== BRIEF ==
Find the line containing "## Prerequisites" in the listing below. Repeat it exactly, along with each following line up to and including the one containing "## Guidelines".
== EXERCISE INPUTS ==
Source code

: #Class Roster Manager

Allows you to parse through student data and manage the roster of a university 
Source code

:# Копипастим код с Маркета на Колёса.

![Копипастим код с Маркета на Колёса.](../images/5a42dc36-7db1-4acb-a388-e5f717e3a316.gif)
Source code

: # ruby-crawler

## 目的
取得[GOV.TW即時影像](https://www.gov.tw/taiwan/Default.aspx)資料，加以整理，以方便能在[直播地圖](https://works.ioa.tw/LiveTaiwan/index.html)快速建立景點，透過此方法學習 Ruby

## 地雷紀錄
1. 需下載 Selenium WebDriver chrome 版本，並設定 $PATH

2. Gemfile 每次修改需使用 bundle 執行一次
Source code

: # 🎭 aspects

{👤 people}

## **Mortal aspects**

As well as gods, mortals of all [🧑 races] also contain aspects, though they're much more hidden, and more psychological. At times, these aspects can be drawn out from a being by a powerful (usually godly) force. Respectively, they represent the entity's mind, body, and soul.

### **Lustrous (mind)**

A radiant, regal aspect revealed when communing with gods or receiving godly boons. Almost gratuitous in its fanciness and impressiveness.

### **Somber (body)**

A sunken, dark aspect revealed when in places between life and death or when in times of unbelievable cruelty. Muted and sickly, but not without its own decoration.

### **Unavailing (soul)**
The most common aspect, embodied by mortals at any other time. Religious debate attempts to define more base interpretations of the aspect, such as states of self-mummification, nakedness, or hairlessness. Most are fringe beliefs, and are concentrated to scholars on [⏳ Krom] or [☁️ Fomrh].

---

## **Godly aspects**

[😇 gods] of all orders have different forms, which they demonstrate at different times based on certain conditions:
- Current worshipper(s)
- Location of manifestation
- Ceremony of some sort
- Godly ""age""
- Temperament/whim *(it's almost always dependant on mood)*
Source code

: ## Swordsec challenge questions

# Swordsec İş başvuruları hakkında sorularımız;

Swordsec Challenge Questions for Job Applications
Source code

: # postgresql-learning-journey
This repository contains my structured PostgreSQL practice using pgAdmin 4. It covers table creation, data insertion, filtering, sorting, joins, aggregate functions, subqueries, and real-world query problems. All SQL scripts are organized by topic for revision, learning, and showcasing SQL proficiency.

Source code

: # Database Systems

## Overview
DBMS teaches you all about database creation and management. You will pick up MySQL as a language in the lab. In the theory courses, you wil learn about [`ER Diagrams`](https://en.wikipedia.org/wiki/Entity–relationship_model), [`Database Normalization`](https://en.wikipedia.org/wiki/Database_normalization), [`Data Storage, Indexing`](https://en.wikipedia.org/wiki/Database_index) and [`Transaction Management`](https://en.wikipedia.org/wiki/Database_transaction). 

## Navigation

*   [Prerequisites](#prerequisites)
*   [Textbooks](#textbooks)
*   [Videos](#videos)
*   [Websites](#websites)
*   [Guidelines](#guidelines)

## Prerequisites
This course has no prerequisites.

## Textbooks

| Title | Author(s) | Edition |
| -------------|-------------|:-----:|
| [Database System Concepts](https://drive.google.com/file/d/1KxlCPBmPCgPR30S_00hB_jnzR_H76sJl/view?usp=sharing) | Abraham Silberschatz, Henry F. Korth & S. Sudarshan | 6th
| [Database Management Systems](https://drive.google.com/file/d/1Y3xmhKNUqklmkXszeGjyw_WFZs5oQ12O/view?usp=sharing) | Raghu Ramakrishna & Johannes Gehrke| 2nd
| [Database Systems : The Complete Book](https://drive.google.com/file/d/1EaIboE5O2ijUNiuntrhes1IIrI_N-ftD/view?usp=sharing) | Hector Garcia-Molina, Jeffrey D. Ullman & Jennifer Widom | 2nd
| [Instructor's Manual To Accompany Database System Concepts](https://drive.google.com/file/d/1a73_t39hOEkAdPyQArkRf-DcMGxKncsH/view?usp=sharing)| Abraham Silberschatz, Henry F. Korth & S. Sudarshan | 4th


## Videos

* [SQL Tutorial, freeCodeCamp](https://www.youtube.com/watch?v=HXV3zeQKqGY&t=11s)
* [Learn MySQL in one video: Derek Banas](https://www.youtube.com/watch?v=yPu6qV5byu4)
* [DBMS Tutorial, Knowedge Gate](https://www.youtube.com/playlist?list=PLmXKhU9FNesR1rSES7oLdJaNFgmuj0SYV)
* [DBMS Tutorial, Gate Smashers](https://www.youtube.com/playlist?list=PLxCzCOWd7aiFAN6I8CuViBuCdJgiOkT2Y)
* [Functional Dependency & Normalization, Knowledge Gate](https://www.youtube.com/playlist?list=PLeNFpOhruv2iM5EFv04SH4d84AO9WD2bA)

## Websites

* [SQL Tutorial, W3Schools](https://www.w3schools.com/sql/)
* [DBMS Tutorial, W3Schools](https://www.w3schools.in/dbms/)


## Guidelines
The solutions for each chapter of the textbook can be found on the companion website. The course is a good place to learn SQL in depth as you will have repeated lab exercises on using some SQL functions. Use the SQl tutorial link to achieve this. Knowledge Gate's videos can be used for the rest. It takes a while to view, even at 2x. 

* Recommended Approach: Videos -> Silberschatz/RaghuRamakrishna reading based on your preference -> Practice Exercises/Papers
===
== ANSWER BOX ==
## Prerequisites
This course has no prerequisites.

## Textbooks

| Title | Author(s) | Edition |
| -------------|-------------|:-----:|
| [Database System Concepts](https://drive.google.com/file/d/1KxlCPBmPCgPR30S_00hB_jnzR_H76sJl/view?usp=sharing) | Abraham Silberschatz, Henry F. Korth & S. Sudarshan | 6th
| [Database Management Systems](https://drive.google.com/file/d/1Y3xmhKNUqklmkXszeGjyw_WFZs5oQ12O/view?usp=sharing) | Raghu Ramakrishna & Johannes Gehrke| 2nd
| [Database Systems : The Complete Book](https://drive.google.com/file/d/1EaIboE5O2ijUNiuntrhes1IIrI_N-ftD/view?usp=sharing) | Hector Garcia-Molina, Jeffrey D. Ullman & Jennifer Widom | 2nd
| [Instructor's Manual To Accompany Database System Concepts](https://drive.google.com/file/d/1a73_t39hOEkAdPyQArkRf-DcMGxKncsH/view?usp=sharing)| Abraham Silberschatz, Henry F. Korth & S. Sudarshan | 4th


## Videos

* [SQL Tutorial, freeCodeCamp](https://www.youtube.com/watch?v=HXV3zeQKqGY&t=11s)
* [Learn MySQL in one video: Derek Banas](https://www.youtube.com/watch?v=yPu6qV5byu4)
* [DBMS Tutorial, Knowedge Gate](https://www.youtube.com/playlist?list=PLmXKhU9FNesR1rSES7oLdJaNFgmuj0SYV)
* [DBMS Tutorial, Gate Smashers](https://www.youtube.com/playlist?list=PLxCzCOWd7aiFAN6I8CuViBuCdJgiOkT2Y)
* [Functional Dependency & Normalization, Knowledge Gate](https://www.youtube.com/playlist?list=PLeNFpOhruv2iM5EFv04SH4d84AO9WD2bA)

## Websites

* [SQL Tutorial, W3Schools](https://www.w3schools.com/sql/)
* [DBMS Tutorial, W3Schools](https://www.w3schools.in/dbms/)


## Guidelines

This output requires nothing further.